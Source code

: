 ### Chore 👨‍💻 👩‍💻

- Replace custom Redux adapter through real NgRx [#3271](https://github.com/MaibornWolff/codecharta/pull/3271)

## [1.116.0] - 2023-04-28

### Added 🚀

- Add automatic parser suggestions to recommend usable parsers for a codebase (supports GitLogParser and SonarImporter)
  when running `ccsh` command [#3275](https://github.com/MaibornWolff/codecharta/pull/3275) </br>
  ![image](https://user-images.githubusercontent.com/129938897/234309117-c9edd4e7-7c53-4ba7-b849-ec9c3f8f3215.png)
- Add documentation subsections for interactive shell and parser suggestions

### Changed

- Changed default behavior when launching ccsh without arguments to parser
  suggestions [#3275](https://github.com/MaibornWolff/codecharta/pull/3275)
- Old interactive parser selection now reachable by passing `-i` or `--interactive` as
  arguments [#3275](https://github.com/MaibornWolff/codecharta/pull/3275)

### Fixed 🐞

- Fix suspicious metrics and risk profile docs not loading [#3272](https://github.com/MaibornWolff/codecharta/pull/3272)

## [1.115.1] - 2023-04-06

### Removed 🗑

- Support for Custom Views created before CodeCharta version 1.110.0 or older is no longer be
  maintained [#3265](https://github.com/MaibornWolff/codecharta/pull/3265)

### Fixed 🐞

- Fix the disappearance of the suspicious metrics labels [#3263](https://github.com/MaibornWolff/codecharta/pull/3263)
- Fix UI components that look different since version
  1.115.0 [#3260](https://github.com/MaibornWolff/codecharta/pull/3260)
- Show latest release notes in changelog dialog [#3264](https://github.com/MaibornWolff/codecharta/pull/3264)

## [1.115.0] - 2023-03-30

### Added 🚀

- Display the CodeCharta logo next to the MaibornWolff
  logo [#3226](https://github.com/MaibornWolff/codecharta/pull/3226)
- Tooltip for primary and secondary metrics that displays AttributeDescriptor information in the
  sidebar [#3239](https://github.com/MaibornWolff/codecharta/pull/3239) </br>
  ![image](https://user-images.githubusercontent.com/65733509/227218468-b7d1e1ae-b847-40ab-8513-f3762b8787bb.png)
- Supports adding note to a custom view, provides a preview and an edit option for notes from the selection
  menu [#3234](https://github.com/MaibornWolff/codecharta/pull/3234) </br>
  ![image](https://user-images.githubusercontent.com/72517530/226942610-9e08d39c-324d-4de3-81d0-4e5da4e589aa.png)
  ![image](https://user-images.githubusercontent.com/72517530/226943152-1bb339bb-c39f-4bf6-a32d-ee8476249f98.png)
====================
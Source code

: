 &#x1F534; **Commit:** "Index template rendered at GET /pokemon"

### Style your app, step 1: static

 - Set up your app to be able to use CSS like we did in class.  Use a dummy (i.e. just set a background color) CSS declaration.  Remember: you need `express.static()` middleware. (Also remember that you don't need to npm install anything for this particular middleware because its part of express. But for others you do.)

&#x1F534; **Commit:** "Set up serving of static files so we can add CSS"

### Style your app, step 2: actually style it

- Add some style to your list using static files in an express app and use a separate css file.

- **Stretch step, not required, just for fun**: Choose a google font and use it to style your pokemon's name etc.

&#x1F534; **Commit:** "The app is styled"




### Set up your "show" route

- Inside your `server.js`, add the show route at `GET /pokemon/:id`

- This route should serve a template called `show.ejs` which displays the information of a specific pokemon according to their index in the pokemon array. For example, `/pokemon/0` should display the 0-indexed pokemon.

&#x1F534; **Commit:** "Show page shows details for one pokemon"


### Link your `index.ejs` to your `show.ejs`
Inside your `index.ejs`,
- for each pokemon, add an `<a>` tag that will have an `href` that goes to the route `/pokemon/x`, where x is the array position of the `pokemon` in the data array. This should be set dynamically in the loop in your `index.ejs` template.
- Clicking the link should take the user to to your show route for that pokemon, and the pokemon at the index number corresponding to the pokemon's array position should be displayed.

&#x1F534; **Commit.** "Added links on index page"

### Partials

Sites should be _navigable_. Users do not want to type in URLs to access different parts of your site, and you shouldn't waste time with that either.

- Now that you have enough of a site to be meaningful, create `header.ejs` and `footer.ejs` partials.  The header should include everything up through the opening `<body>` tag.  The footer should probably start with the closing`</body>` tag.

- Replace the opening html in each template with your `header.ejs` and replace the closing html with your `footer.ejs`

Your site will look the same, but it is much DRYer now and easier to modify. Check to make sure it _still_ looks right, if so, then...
====================
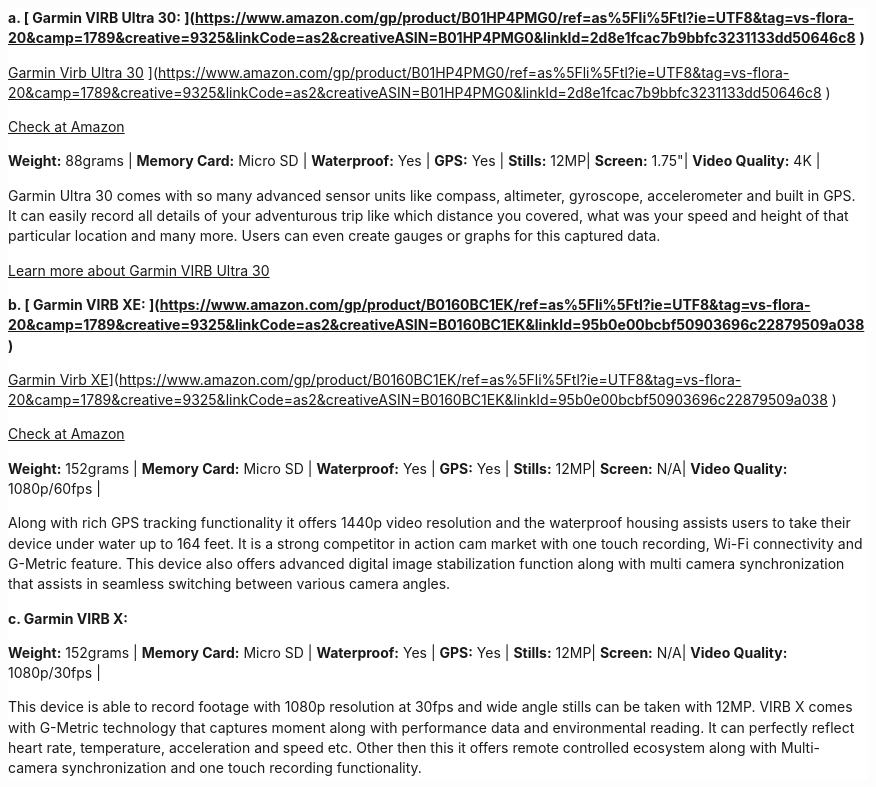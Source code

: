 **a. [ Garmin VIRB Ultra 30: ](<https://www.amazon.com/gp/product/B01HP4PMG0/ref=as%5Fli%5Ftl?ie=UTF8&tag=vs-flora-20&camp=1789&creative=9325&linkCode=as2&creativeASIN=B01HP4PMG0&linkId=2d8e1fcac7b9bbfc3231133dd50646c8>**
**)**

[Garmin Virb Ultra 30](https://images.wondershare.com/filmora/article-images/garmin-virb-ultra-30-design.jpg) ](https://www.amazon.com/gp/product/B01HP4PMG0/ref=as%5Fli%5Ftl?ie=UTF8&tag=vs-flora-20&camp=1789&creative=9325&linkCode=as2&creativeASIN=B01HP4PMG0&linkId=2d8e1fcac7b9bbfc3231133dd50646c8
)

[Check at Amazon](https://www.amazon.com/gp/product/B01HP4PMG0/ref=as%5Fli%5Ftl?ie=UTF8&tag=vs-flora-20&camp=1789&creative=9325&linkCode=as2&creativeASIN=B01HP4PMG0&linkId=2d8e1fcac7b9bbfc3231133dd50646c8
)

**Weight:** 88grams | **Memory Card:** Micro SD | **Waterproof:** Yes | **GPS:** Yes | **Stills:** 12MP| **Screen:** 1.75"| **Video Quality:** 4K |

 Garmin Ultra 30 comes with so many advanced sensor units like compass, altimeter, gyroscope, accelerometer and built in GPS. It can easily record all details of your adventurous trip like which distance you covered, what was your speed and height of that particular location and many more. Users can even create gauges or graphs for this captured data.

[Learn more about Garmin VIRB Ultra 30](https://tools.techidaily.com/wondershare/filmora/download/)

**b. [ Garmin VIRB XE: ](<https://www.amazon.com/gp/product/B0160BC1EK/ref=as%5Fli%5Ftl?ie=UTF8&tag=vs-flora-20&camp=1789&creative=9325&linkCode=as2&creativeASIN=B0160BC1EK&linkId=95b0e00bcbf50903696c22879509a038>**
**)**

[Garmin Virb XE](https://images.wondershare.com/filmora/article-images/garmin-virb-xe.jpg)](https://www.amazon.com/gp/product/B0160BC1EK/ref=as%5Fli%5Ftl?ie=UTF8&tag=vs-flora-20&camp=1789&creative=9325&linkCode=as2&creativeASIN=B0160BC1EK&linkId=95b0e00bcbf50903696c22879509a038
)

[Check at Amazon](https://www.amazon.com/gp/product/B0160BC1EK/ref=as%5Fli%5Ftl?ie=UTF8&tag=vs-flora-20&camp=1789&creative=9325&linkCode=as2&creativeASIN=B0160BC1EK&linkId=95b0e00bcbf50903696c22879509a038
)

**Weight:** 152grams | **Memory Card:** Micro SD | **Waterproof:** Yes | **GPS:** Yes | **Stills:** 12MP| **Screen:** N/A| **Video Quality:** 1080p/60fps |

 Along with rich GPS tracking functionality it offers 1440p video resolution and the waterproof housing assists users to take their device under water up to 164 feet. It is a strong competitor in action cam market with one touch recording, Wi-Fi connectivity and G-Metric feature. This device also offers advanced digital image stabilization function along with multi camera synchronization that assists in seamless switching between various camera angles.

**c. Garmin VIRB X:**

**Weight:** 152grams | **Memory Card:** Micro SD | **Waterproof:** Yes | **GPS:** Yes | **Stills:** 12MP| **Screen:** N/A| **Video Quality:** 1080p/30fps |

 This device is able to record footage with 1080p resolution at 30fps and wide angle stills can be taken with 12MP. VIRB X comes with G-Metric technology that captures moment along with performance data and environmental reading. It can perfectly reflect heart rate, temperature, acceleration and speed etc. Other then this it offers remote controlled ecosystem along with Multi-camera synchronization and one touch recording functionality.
====================
§ EXERCISE INSTRUCTIONS
Go through the data and copy every line that includes "Changed".

§ TASK SOLUTION
### Changed
- Changed default behavior when launching ccsh without arguments to parser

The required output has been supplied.